InternalServerException from bart model created from s3

Hi there,
I’m having a problem when invoking a pagemaker endpoint for inference from a hugging face model created from a s3 bucket.

When I create an endpoint from the hub it works works normally and I can run my inference code successfully. However, when I try to create an endpoint for the same model when stored in s3 it returns an error during inference time.

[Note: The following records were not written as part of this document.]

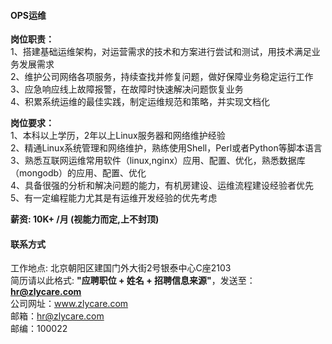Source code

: #### OPS运维

**岗位职责：**    
1、搭建基础运维架构，对运营需求的技术和方案进行尝试和测试，用技术满足业务发展需求    
2、维护公司网络各项服务，持续查找并修复问题，做好保障业务稳定运行工作    
3、应急响应线上故障报警，在故障时快速解决问题恢复业务      
4、积累系统运维的最佳实践，制定运维规范和策略，并实现文档化    

**岗位要求：**    
1、本科以上学历，2年以上Linux服务器和网络维护经验    
2、精通Linux系统管理和网络维护，熟练使用Shell，Perl或者Python等脚本语言     
3、熟悉互联网运维常用软件（linux,nginx）应用、配置、优化，熟悉数据库（mongodb）的应用、配置、优化    
4、具备很强的分析和解决问题的能力，有机房建设、运维流程建设经验者优先    
5、有一定编程能力尤其是有运维开发经验的优先考虑    

**薪资:  10K+ /月 (视能力而定,上不封顶)**  

#### 联系方式
工作地点: 北京朝阳区建国门外大街2号银泰中心C座2103    
简历请以此格式: **"应聘职位 + 姓名 + 招聘信息来源"**，发送至：**hr@zlycare.com**    
公司网址：www.zlycare.com    
邮箱：hr@zlycare.com    
邮编：100022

First I download the bart-large-mnli model, compress into a tar.gz and upload to my s3 bucket as described here.

git lfs install
git clone git@hf.co:{repository}

cd {repository}
tar zcvf model.tar.gz *

aws s3 cp model.tar.gz <s3://{my-s3-path}>

Then I use the following code to create an endpoint from the model stored in a s3 bucket

role = sagemaker.get_execution_role()

env = {'HF_TASK': 'summarization'}

# create Hugging Face Model Class
huggingface_model = HuggingFaceModel(
   model_data="s3://<my-bucket-name>/model.tar.gz",  # path to your trained SageMaker model
   role=role,                                            # IAM role with permissions to create an endpoint
   env=env,
   transformers_version="4.26",                           # Transformers version used
   pytorch_version="1.13",                                # PyTorch version used
   py_version='py39',                                    # Python version used
)

# deploy model to SageMaker Inference
predictor = huggingface_model.deploy(
   initial_instance_count=1,
   instance_type="ml.g4dn.xlarge")

The deployment works, but when I try to invoke the model for inference using the following code:

sess = sagemaker.Session()
predictor = HuggingFacePredictor(endpoint_name=ENDPOINT, sagemaker_session=sess)

data = {
    "inputs": "I have a problem with my iphone that needs to be resolved asap!!",
    "parameters": { 
        "candidate_labels": [
                        "urgent",
                        "phone",
                        "computer",
                        "tablet",
                        "not urgent"],
        "multi_label": True
    }
}

print(predictor.predict(data=data))

I receive the following error:

botocore.errorfactory.ModelError: An error occurred (ModelError) when calling the InvokeEndpoint operation: Received client error (400) from primary with message "{
  "code": 400,
  "type": "InternalServerException",
  "message": "The following `model_kwargs` are not used by the model: [\u0027candidate_labels\u0027, \u0027multi_label\u0027] (note: typos in the generate arguments will also show up in this list)"
}

Using the same inference code pointing to the endpoint created from the hub, as below, described in the deployment on the model’s page, works normally.

hub = {
	'HF_MODEL_ID':'facebook/bart-large-mnli',
	'HF_TASK':'zero-shot-classification'
}

Thank you for any help.

This looks different to 'zero-shot-classification' and the payload you sent. You deployed a model with the summarization pipeline but are sending a payload for zero-shot-classification.